Publication information

Source:
Typewriter and Phonographic World
Source type: magazine
Document type: article
Document title: “How President McKinley Started His Great Buffalo Speech”
Author(s): anonymous
Date of publication: October 1901
Volume number: 18
Issue number: 2
Pagination: 138-39

 
Citation
“How President McKinley Started His Great Buffalo Speech.” Typewriter and Phonographic World Oct. 1901 v18n2: pp. 138-39.
 
Transcription
full text
 
Keywords
William McKinley (last public address).
 
Named persons
George B. Cortelyou; Ida McKinley; William McKinley.
 
Document


How President McKinley Started His Great Buffalo Speech

     President McKinley’s great speech at Buffalo grew from three phrases thought out by him one evening in Canton while smoking his after-dinner cigar. This was three weeks before he was to leave Canton for Buffalo on the visit which terminated with his death.
     The President and Secretary Cortelyou were sitting together in the President’s office in his house. It was seven o’clock and the lights had not yet been lighted. The President sat quietly smoking, looking at the ceiling and watching the smoke curl upward. Mr. Cortelyou sat across the desk from him, glancing over some papers. Neither had said a word for ten minutes when suddenly the President took his cigar from his lips and said, apropos of nothing at all apparently:
     “Expositions are the timekeepers of progress.”

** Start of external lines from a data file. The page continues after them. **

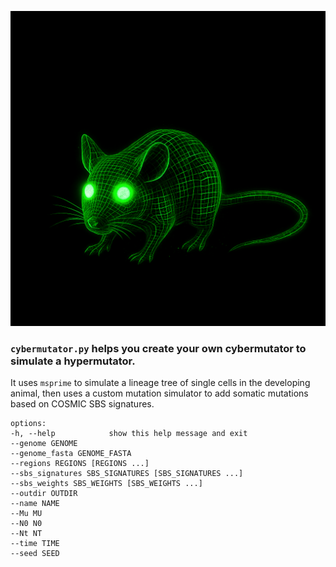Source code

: ![A cybermutator mouse](assets/cybermutator_mouse.png)

### **`cybermutator.py`** helps you create your own cybermutator to simulate a hypermutator. 

It uses `msprime` to simulate a lineage tree of single cells in the developing animal, then uses a custom mutation simulator to add somatic mutations based on COSMIC SBS signatures.

    options:
    -h, --help            show this help message and exit
    --genome GENOME
    --genome_fasta GENOME_FASTA
    --regions REGIONS [REGIONS ...]
    --sbs_signatures SBS_SIGNATURES [SBS_SIGNATURES ...]
    --sbs_weights SBS_WEIGHTS [SBS_WEIGHTS ...]
    --outdir OUTDIR
    --name NAME
    --Mu MU
    --N0 N0
    --Nt NT
    --time TIME
    --seed SEED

     Mr. Cortelyou made a note of the epigram on a bit of paper, but said nothing. The President smoked a few minutes and then said:
     “Amity is better than animosity.” [138][139]

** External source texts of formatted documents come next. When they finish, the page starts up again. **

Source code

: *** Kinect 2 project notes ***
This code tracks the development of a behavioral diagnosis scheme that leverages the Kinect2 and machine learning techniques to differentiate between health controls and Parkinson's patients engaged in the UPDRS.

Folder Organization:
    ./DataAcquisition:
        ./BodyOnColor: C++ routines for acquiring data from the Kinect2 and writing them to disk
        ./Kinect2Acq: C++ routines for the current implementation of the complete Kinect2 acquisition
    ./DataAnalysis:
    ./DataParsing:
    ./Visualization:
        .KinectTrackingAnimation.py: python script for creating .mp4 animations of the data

     Mr. Cortelyou made another note. Mr. McKinley lapsed back into his thoughtful mood. He puffed at his cigar for a time and then again broke the silence:
     “Reciprocity is better than retaliation.”

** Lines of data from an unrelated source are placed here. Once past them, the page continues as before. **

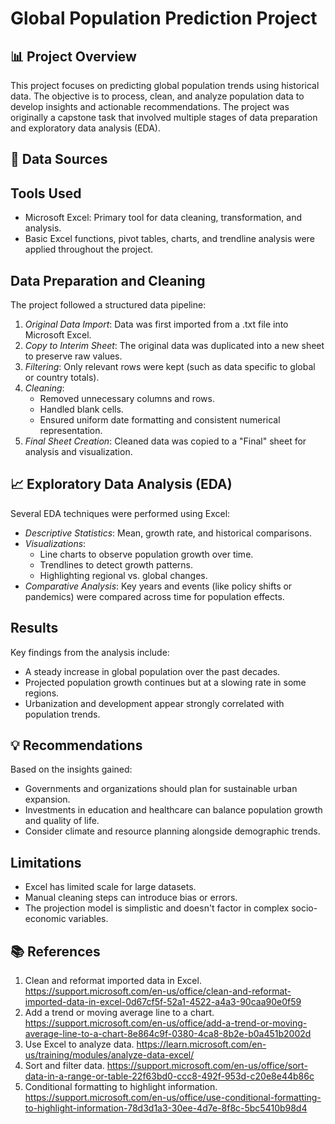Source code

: # Global Population Prediction Project

## 📊 Project Overview

This project focuses on predicting global population trends using historical data. The objective is to process, clean, and analyze population data to develop insights and actionable recommendations. The project was originally a capstone task that involved multiple stages of data preparation and exploratory data analysis (EDA).

## 📂 Data Sources


## Tools Used

- Microsoft Excel: Primary tool for data cleaning, transformation, and analysis.
- Basic Excel functions, pivot tables, charts, and trendline analysis were applied throughout the project.

##  Data Preparation and Cleaning

The project followed a structured data pipeline:

1. *Original Data Import*: Data was first imported from a .txt file into Microsoft Excel.
2. *Copy to Interim Sheet*: The original data was duplicated into a new sheet to preserve raw values.
3. *Filtering*: Only relevant rows were kept (such as data specific to global or country totals).
4. *Cleaning*:
   - Removed unnecessary columns and rows.
   - Handled blank cells.
   - Ensured uniform date formatting and consistent numerical representation.
5. *Final Sheet Creation*: Cleaned data was copied to a "Final" sheet for analysis and visualization.

## 📈 Exploratory Data Analysis (EDA)

Several EDA techniques were performed using Excel:

- *Descriptive Statistics*: Mean, growth rate, and historical comparisons.
- *Visualizations*:
  - Line charts to observe population growth over time.
  - Trendlines to detect growth patterns.
  - Highlighting regional vs. global changes.
- *Comparative Analysis*: Key years and events (like policy shifts or pandemics) were compared across time for population effects.

## Results

Key findings from the analysis include:

- A steady increase in global population over the past decades.
- Projected population growth continues but at a slowing rate in some regions.
- Urbanization and development appear strongly correlated with population trends.

## 💡 Recommendations

Based on the insights gained:

- Governments and organizations should plan for sustainable urban expansion.
- Investments in education and healthcare can balance population growth and quality of life.
- Consider climate and resource planning alongside demographic trends.

## Limitations

- Excel has limited scale for large datasets.
- Manual cleaning steps can introduce bias or errors.
- The projection model is simplistic and doesn't factor in complex socio-economic variables.

## 📚 References
1. Clean and reformat imported data in Excel. https://support.microsoft.com/en-us/office/clean-and-reformat-imported-data-in-excel-0d67cf5f-52a1-4522-a4a3-90caa90e0f59  
2. Add a trend or moving average line to a chart. https://support.microsoft.com/en-us/office/add-a-trend-or-moving-average-line-to-a-chart-8e864c9f-0380-4ca8-8b2e-b0a451b2002d  
3. Use Excel to analyze data. https://learn.microsoft.com/en-us/training/modules/analyze-data-excel/  
4. Sort and filter data. https://support.microsoft.com/en-us/office/sort-data-in-a-range-or-table-22f63bd0-ccc8-492f-953d-c20e8e44b86c  
5. Conditional formatting to highlight information. https://support.microsoft.com/en-us/office/use-conditional-formatting-to-highlight-information-78d3d1a3-30ee-4d7e-8f8c-5bc5410b98d4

     The President finished his cigar, walked over and looked out of the window, returned and sat down at his desk again, and then took up routine business with the secretary. There was not a word between the President and the secretary about the three phrases, but after the work was finished and the President had gone in to see if Mrs. McKinley were comfortable, Mr. Cortelyou went upstairs and had one of the stenographers typewrite the three phrases, one at the top of the paper, one in the middle, and one at the bottom. Next morning, before breakfast, Mr. Cortelyou took the sheet of paper and put it on top of everything else on the President’s desk. When Mr. McKinley came in he picked up the paper, read over the epigrams and then, turning to Mr. Cortelyou, said with a smile:
     “We have begun the Buffalo speech, I see.”
     The President expanded the three ideas into the Buffalo speech. He did not use “Amity is better than animosity,” or “Reciprocity is better than retaliation” in those exact words, but that notable epigram, “Expositions are the timekeepers of progress” went safely through all the revisions and attracted immediate attention in the speech.
     The President dictated little of the speech. He wrote it out by paragraphs, taking fully two weeks to do it. He used a pad on his knee on the porch, and also wrote some of it while he was in Mrs. McKinley’s room. When he had it to his liking he dictated it from his rough draft. Then he went over it two or three times and polished it until it became the perfect piece of composition it was when he delivered it.—N. Y. World.